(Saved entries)
---

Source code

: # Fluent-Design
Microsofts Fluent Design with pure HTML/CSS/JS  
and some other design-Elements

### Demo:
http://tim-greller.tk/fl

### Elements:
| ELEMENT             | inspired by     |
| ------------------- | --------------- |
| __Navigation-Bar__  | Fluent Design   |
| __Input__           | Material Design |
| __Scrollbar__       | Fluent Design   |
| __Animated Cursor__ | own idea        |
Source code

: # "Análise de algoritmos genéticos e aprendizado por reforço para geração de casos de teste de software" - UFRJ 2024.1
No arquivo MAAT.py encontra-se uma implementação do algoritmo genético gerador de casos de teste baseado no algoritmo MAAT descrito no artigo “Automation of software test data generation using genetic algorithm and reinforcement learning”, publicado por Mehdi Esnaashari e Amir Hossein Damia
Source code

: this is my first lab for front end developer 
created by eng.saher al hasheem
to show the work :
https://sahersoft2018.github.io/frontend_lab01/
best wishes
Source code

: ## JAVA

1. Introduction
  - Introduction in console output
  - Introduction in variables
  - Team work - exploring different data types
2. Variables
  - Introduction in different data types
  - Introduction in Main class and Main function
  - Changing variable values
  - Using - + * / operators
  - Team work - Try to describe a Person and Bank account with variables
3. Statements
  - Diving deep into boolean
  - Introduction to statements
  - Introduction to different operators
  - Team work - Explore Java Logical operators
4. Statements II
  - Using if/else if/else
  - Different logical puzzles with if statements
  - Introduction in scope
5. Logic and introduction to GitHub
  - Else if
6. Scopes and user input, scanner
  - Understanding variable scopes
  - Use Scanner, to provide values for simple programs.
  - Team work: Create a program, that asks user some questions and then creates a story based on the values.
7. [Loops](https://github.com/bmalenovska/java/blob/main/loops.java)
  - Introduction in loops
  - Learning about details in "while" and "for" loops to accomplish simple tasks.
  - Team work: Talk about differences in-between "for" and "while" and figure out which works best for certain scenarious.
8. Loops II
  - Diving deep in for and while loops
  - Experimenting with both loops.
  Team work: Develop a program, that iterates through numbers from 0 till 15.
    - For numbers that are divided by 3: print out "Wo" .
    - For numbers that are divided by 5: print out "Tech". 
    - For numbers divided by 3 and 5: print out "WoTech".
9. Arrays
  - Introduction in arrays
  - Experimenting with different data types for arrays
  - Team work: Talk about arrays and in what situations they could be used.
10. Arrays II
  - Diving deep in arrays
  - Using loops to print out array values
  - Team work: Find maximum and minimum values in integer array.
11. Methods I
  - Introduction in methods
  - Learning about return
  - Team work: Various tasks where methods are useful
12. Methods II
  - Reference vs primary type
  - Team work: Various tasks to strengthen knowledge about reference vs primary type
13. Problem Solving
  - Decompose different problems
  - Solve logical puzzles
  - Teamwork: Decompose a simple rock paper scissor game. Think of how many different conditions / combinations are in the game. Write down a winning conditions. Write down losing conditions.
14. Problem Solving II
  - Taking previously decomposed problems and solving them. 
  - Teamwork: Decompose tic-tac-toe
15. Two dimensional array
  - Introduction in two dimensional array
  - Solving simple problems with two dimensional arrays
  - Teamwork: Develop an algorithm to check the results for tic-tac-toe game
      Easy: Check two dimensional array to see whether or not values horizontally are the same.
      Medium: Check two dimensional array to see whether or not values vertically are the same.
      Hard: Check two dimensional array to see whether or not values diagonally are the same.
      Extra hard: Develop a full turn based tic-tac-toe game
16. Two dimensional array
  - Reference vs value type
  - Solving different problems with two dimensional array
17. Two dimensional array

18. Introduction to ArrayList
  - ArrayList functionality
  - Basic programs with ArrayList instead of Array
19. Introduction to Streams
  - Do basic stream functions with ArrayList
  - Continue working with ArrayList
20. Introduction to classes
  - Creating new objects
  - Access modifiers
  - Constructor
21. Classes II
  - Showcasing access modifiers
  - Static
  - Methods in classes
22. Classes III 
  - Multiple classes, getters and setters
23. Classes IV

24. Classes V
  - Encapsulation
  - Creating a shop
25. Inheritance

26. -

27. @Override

---

§ **What needs to be done**
Look over the entries above and count the lines where the word "best" appears, then report only that count.

§ **Answer for this exercise**
2